[YOUR OBJECTIVE] In the records below, find each line that holds "reportsinsights" and return it.

Stored data entries:
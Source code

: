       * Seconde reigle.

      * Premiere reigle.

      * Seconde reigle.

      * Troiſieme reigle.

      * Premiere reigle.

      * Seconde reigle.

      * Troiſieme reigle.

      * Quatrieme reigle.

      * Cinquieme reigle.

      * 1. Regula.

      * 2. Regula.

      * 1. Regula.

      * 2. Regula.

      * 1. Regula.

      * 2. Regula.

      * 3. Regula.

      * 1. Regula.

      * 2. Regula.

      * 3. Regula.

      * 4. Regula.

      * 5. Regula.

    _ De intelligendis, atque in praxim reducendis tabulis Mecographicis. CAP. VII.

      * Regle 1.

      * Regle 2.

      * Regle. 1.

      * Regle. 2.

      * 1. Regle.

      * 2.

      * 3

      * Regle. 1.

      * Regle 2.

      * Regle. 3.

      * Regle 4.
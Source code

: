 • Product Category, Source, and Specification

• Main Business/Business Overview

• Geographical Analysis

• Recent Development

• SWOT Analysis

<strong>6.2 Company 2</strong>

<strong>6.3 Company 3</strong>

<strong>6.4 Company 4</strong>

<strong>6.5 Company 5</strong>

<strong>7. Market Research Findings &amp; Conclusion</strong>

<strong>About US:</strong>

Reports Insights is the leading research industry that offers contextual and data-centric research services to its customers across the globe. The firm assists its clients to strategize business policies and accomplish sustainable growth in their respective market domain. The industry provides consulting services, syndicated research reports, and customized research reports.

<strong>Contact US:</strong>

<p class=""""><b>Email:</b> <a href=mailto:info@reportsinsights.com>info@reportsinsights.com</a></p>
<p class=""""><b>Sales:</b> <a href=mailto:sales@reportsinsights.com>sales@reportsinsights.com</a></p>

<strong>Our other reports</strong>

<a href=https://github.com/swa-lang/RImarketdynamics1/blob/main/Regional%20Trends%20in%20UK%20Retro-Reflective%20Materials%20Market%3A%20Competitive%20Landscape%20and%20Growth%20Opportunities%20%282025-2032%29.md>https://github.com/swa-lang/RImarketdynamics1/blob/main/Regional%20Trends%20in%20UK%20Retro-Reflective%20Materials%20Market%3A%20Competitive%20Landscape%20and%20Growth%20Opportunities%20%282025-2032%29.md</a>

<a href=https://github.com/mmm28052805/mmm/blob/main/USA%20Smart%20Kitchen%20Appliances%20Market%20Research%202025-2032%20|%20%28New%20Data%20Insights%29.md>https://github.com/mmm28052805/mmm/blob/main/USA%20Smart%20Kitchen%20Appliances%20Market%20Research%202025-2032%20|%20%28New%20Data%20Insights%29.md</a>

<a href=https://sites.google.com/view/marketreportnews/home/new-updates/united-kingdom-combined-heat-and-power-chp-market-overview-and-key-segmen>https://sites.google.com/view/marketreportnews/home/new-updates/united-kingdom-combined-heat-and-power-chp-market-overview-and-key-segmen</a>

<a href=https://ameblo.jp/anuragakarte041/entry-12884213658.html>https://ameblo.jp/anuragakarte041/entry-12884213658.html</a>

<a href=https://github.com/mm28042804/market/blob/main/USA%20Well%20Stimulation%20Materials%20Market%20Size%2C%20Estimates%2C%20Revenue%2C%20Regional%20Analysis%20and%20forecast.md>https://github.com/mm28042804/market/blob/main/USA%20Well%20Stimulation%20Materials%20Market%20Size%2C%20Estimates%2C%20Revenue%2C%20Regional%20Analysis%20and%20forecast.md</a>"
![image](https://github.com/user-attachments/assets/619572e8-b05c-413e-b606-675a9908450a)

[ANSWER SPACE]
<p class=""""><b>Email:</b> <a href=mailto:info@reportsinsights.com>info@reportsinsights.com</a></p>
<p class=""""><b>Sales:</b> <a href=mailto:sales@reportsinsights.com>sales@reportsinsights.com</a></p>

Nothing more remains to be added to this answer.